» **Work to be completed**
Could you set down the records below exactly as they are, with no pictures?

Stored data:
BEGIN

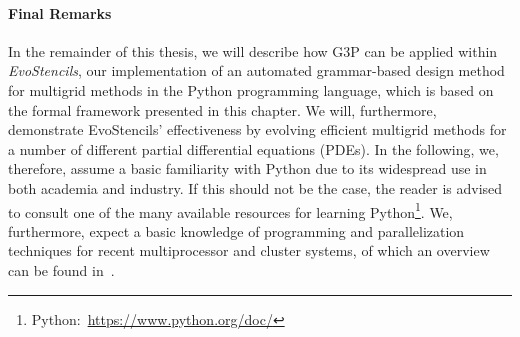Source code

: \paragraph{Final Remarks}
In the remainder of this thesis, we will describe how G3P can be applied within \emph{EvoStencils}, our implementation of an automated grammar-based design method for multigrid methods in the Python programming language, which is based on the formal framework presented in this chapter.
We will, furthermore, demonstrate EvoStencils' effectiveness by evolving efficient multigrid methods for a number of different partial differential equations (PDEs).
In the following, we, therefore, assume a basic familiarity with Python due to its widespread use in both academia and industry.
If this should not be the case, the reader is advised to consult one of the many available resources for learning Python\footnote{Python:~\url{https://www.python.org/doc/}}.
We, furthermore, expect a basic knowledge of programming and parallelization techniques for recent multiprocessor and cluster systems, of which an overview can be found in~\cite{sterling2017high,hager2010introduction}.
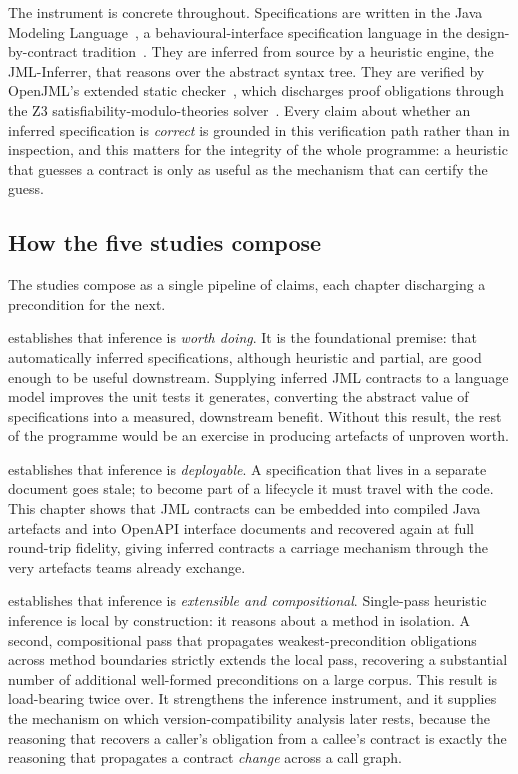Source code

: The instrument is concrete throughout. Specifications are written in the Java
Modeling Language~\citep{leavens2006jml}, a behavioural-interface
specification language in the design-by-contract tradition~\citep{meyer1992dbc}.
They are inferred from source by a heuristic engine, the JML-Inferrer, that
reasons over the abstract syntax tree. They are verified by OpenJML's extended
static checker~\citep{cok2014openjml}, which discharges proof obligations through
the Z3 satisfiability-modulo-theories solver~\citep{demoura2008z3}. Every claim
about whether an inferred specification is \emph{correct} is grounded in this
verification path rather than in inspection, and this matters for the integrity
of the whole programme: a heuristic that guesses a contract is only as useful as
the mechanism that can certify the guess.

\subsection{How the five studies compose}

The studies compose as a single pipeline of claims, each chapter discharging a
precondition for the next.

 establishes that inference is \emph{worth doing}. It is the
foundational premise: that automatically inferred specifications, although
heuristic and partial, are good enough to be useful downstream. Supplying
inferred JML contracts to a language model improves the unit tests it generates,
converting the abstract value of specifications into a measured, downstream
benefit. Without this result, the rest of the programme would be an exercise in
producing artefacts of unproven worth.

 establishes that inference is \emph{deployable}. A
specification that lives in a separate document goes stale; to become part of a
lifecycle it must travel with the code. This chapter shows that JML contracts can
be embedded into compiled Java artefacts and into OpenAPI interface documents and
recovered again at full round-trip fidelity, giving inferred contracts a carriage
mechanism through the very artefacts teams already exchange.

 establishes that inference is \emph{extensible and
compositional}. Single-pass heuristic inference is local by construction: it
reasons about a method in isolation. A second, compositional pass that propagates
weakest-precondition obligations across method boundaries strictly extends the
local pass, recovering a substantial number of additional well-formed
preconditions on a large corpus. This result is load-bearing twice over. It
strengthens the inference instrument, and it supplies the mechanism on which
version-compatibility analysis later rests, because the reasoning that recovers a
caller's obligation from a callee's contract is exactly the reasoning that
propagates a contract \emph{change} across a call graph.

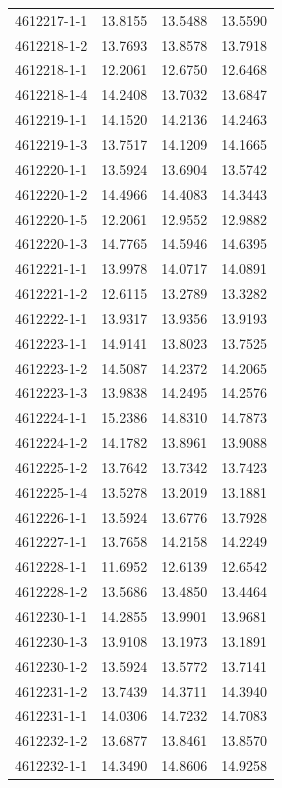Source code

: \begin{longtable}{lrrr}
4612217-1-1 & 13.8155 & 13.5488 & 13.5590 \\
4612218-1-2 & 13.7693 & 13.8578 & 13.7918 \\
4612218-1-1 & 12.2061 & 12.6750 & 12.6468 \\
4612218-1-4 & 14.2408 & 13.7032 & 13.6847 \\
4612219-1-1 & 14.1520 & 14.2136 & 14.2463 \\
4612219-1-3 & 13.7517 & 14.1209 & 14.1665 \\
4612220-1-1 & 13.5924 & 13.6904 & 13.5742 \\
4612220-1-2 & 14.4966 & 14.4083 & 14.3443 \\
4612220-1-5 & 12.2061 & 12.9552 & 12.9882 \\
4612220-1-3 & 14.7765 & 14.5946 & 14.6395 \\
4612221-1-1 & 13.9978 & 14.0717 & 14.0891 \\
4612221-1-2 & 12.6115 & 13.2789 & 13.3282 \\
4612222-1-1 & 13.9317 & 13.9356 & 13.9193 \\
4612223-1-1 & 14.9141 & 13.8023 & 13.7525 \\
4612223-1-2 & 14.5087 & 14.2372 & 14.2065 \\
4612223-1-3 & 13.9838 & 14.2495 & 14.2576 \\
4612224-1-1 & 15.2386 & 14.8310 & 14.7873 \\
4612224-1-2 & 14.1782 & 13.8961 & 13.9088 \\
4612225-1-2 & 13.7642 & 13.7342 & 13.7423 \\
4612225-1-4 & 13.5278 & 13.2019 & 13.1881 \\
4612226-1-1 & 13.5924 & 13.6776 & 13.7928 \\
4612227-1-1 & 13.7658 & 14.2158 & 14.2249 \\
4612228-1-1 & 11.6952 & 12.6139 & 12.6542 \\
4612228-1-2 & 13.5686 & 13.4850 & 13.4464 \\
4612230-1-1 & 14.2855 & 13.9901 & 13.9681 \\
4612230-1-3 & 13.9108 & 13.1973 & 13.1891 \\
4612230-1-2 & 13.5924 & 13.5772 & 13.7141 \\
4612231-1-2 & 13.7439 & 14.3711 & 14.3940 \\
4612231-1-1 & 14.0306 & 14.7232 & 14.7083 \\
4612232-1-2 & 13.6877 & 13.8461 & 13.8570 \\
4612232-1-1 & 14.3490 & 14.8606 & 14.9258 \\

\end{longtable}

END

» **Solution for this problem**
Source code

: \paragraph{Final Remarks}
In the remainder of this thesis, we will describe how G3P can be applied within \emph{EvoStencils}, our implementation of an automated grammar-based design method for multigrid methods in the Python programming language, which is based on the formal framework presented in this chapter.
We will, furthermore, demonstrate EvoStencils' effectiveness by evolving efficient multigrid methods for a number of different partial differential equations (PDEs).
In the following, we, therefore, assume a basic familiarity with Python due to its widespread use in both academia and industry.
If this should not be the case, the reader is advised to consult one of the many available resources for learning Python\footnote{Python:~\url{https://www.python.org/doc/}}.
We, furthermore, expect a basic knowledge of programming and parallelization techniques for recent multiprocessor and cluster systems, of which an overview can be found in~\cite{sterling2017high,hager2010introduction}.
Source code

: The instrument is concrete throughout. Specifications are written in the Java
Modeling Language~\citep{leavens2006jml}, a behavioural-interface
specification language in the design-by-contract tradition~\citep{meyer1992dbc}.
They are inferred from source by a heuristic engine, the JML-Inferrer, that
reasons over the abstract syntax tree. They are verified by OpenJML's extended
static checker~\citep{cok2014openjml}, which discharges proof obligations through
the Z3 satisfiability-modulo-theories solver~\citep{demoura2008z3}. Every claim
about whether an inferred specification is \emph{correct} is grounded in this
verification path rather than in inspection, and this matters for the integrity
of the whole programme: a heuristic that guesses a contract is only as useful as
the mechanism that can certify the guess.

\subsection{How the five studies compose}

The studies compose as a single pipeline of claims, each chapter discharging a
precondition for the next.

 establishes that inference is \emph{worth doing}. It is the
foundational premise: that automatically inferred specifications, although
heuristic and partial, are good enough to be useful downstream. Supplying
inferred JML contracts to a language model improves the unit tests it generates,
converting the abstract value of specifications into a measured, downstream
benefit. Without this result, the rest of the programme would be an exercise in
producing artefacts of unproven worth.

 establishes that inference is \emph{deployable}. A
specification that lives in a separate document goes stale; to become part of a
lifecycle it must travel with the code. This chapter shows that JML contracts can
be embedded into compiled Java artefacts and into OpenAPI interface documents and
recovered again at full round-trip fidelity, giving inferred contracts a carriage
mechanism through the very artefacts teams already exchange.

 establishes that inference is \emph{extensible and
compositional}. Single-pass heuristic inference is local by construction: it
reasons about a method in isolation. A second, compositional pass that propagates
weakest-precondition obligations across method boundaries strictly extends the
local pass, recovering a substantial number of additional well-formed
preconditions on a large corpus. This result is load-bearing twice over. It
strengthens the inference instrument, and it supplies the mechanism on which
version-compatibility analysis later rests, because the reasoning that recovers a
caller's obligation from a callee's contract is exactly the reasoning that
propagates a contract \emph{change} across a call graph.

Source code

: \begin{longtable}{lrrr}
4612217-1-1 & 13.8155 & 13.5488 & 13.5590 \\
4612218-1-2 & 13.7693 & 13.8578 & 13.7918 \\
4612218-1-1 & 12.2061 & 12.6750 & 12.6468 \\
4612218-1-4 & 14.2408 & 13.7032 & 13.6847 \\
4612219-1-1 & 14.1520 & 14.2136 & 14.2463 \\
4612219-1-3 & 13.7517 & 14.1209 & 14.1665 \\
4612220-1-1 & 13.5924 & 13.6904 & 13.5742 \\
4612220-1-2 & 14.4966 & 14.4083 & 14.3443 \\
4612220-1-5 & 12.2061 & 12.9552 & 12.9882 \\
4612220-1-3 & 14.7765 & 14.5946 & 14.6395 \\
4612221-1-1 & 13.9978 & 14.0717 & 14.0891 \\
4612221-1-2 & 12.6115 & 13.2789 & 13.3282 \\
4612222-1-1 & 13.9317 & 13.9356 & 13.9193 \\
4612223-1-1 & 14.9141 & 13.8023 & 13.7525 \\
4612223-1-2 & 14.5087 & 14.2372 & 14.2065 \\
4612223-1-3 & 13.9838 & 14.2495 & 14.2576 \\
4612224-1-1 & 15.2386 & 14.8310 & 14.7873 \\
4612224-1-2 & 14.1782 & 13.8961 & 13.9088 \\
4612225-1-2 & 13.7642 & 13.7342 & 13.7423 \\
4612225-1-4 & 13.5278 & 13.2019 & 13.1881 \\
4612226-1-1 & 13.5924 & 13.6776 & 13.7928 \\
4612227-1-1 & 13.7658 & 14.2158 & 14.2249 \\
4612228-1-1 & 11.6952 & 12.6139 & 12.6542 \\
4612228-1-2 & 13.5686 & 13.4850 & 13.4464 \\
4612230-1-1 & 14.2855 & 13.9901 & 13.9681 \\
4612230-1-3 & 13.9108 & 13.1973 & 13.1891 \\
4612230-1-2 & 13.5924 & 13.5772 & 13.7141 \\
4612231-1-2 & 13.7439 & 14.3711 & 14.3940 \\
4612231-1-1 & 14.0306 & 14.7232 & 14.7083 \\
4612232-1-2 & 13.6877 & 13.8461 & 13.8570 \\
4612232-1-1 & 14.3490 & 14.8606 & 14.9258 \\

\end{longtable}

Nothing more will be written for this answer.